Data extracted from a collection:
=-=-=

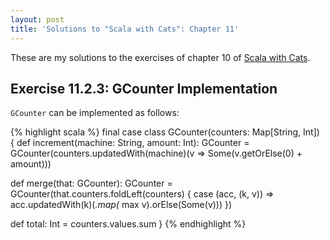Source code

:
 ```yaml
---
layout: post
title: 'Solutions to "Scala with Cats": Chapter 11'
---
```


These are my solutions to the exercises of chapter 10 of [Scala with
Cats][scala-with-cats].

[scala-with-cats]: https://www.scalawithcats.com/

## Exercise 11.2.3: GCounter Implementation

`GCounter` can be implemented as follows:

{% highlight scala %}
final case class GCounter(counters: Map[String, Int]) {
  def increment(machine: String, amount: Int): GCounter =
    GCounter(counters.updatedWith(machine)(v => Some(v.getOrElse(0) + amount)))

  def merge(that: GCounter): GCounter =
    GCounter(that.counters.foldLeft(counters) { case (acc, (k, v)) =>
      acc.updatedWith(k)(_.map(_ max v).orElse(Some(v)))
    })

  def total: Int =
    counters.values.sum
}
{% endhighlight %}
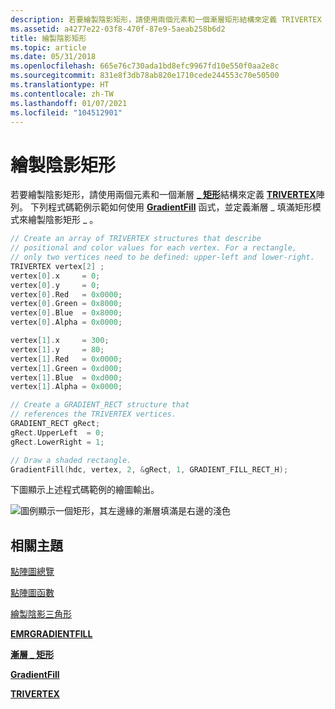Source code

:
 ```yaml
---
description: 若要繪製陰影矩形，請使用兩個元素和一個漸層矩形結構來定義 TRIVERTEX 陣列 \_ 。 下列程式碼範例示範如何使用 GradientFill 函式，並定義漸層 \_ 填滿矩形模式來繪製陰影矩形 \_ 。
ms.assetid: a4277e22-03f8-470f-87e9-5aeab258b6d2
title: 繪製陰影矩形
ms.topic: article
ms.date: 05/31/2018
ms.openlocfilehash: 665e76c730ada1bd8efc9967fd10e550f0aa2e8c
ms.sourcegitcommit: 831e8f3db78ab820e1710cede244553c70e50500
ms.translationtype: HT
ms.contentlocale: zh-TW
ms.lasthandoff: 01/07/2021
ms.locfileid: "104512901"
---
```

# <a name="drawing-a-shaded-rectangle"></a>繪製陰影矩形

若要繪製陰影矩形，請使用兩個元素和一個漸層 [**\_ 矩形**](/windows/desktop/api/Wingdi/ns-wingdi-gradient_rect)結構來定義 [**TRIVERTEX**](/windows/desktop/api/Wingdi/ns-wingdi-trivertex)陣列。 下列程式碼範例示範如何使用 [**GradientFill**](/windows/desktop/api/WinGdi/nf-wingdi-gradientfill) 函式，並定義漸層 \_ 填滿矩形模式來繪製陰影矩形 \_ 。


```C++
// Create an array of TRIVERTEX structures that describe 
// positional and color values for each vertex. For a rectangle, 
// only two vertices need to be defined: upper-left and lower-right. 
TRIVERTEX vertex[2] ;
vertex[0].x     = 0;
vertex[0].y     = 0;
vertex[0].Red   = 0x0000;
vertex[0].Green = 0x8000;
vertex[0].Blue  = 0x8000;
vertex[0].Alpha = 0x0000;

vertex[1].x     = 300;
vertex[1].y     = 80; 
vertex[1].Red   = 0x0000;
vertex[1].Green = 0xd000;
vertex[1].Blue  = 0xd000;
vertex[1].Alpha = 0x0000;

// Create a GRADIENT_RECT structure that 
// references the TRIVERTEX vertices. 
GRADIENT_RECT gRect;
gRect.UpperLeft  = 0;
gRect.LowerRight = 1;

// Draw a shaded rectangle. 
GradientFill(hdc, vertex, 2, &gRect, 1, GRADIENT_FILL_RECT_H);
```



下圖顯示上述程式碼範例的繪圖輸出。

![圖例顯示一個矩形，其左邊緣的漸層填滿是右邊的淺色](images/gradientfillrectangle.png)

## <a name="related-topics"></a>相關主題

<dl> <dt>

[點陣圖總覽](bitmaps.md)
</dt> <dt>

[點陣圖函數](bitmap-functions.md)
</dt> <dt>

[繪製陰影三角形](drawing-a-shaded-triangle.md)
</dt> <dt>

[**EMRGRADIENTFILL**](/windows/win32/api/wingdi/ns-wingdi-emrgradientfill)
</dt> <dt>

[**漸層 \_ 矩形**](/windows/desktop/api/Wingdi/ns-wingdi-gradient_rect)
</dt> <dt>

[**GradientFill**](/windows/desktop/api/WinGdi/nf-wingdi-gradientfill)
</dt> <dt>

[**TRIVERTEX**](/windows/desktop/api/Wingdi/ns-wingdi-trivertex)
</dt> </dl>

=-=-=

- [PROBLEM TO SOLVE]: If a line comes after the line with "def increment(machine: String, amount: Int): GCounter", it stays out; print exactly every line from the start of the entries up to and including that line, but no pictures.

- [THE ANSWER]:
Source code

:
 ```yaml
---
layout: post
title: 'Solutions to "Scala with Cats": Chapter 11'
---
```


These are my solutions to the exercises of chapter 10 of [Scala with
Cats][scala-with-cats].

[scala-with-cats]: https://www.scalawithcats.com/

## Exercise 11.2.3: GCounter Implementation

`GCounter` can be implemented as follows:

{% highlight scala %}
final case class GCounter(counters: Map[String, Int]) {
  def increment(machine: String, amount: Int): GCounter =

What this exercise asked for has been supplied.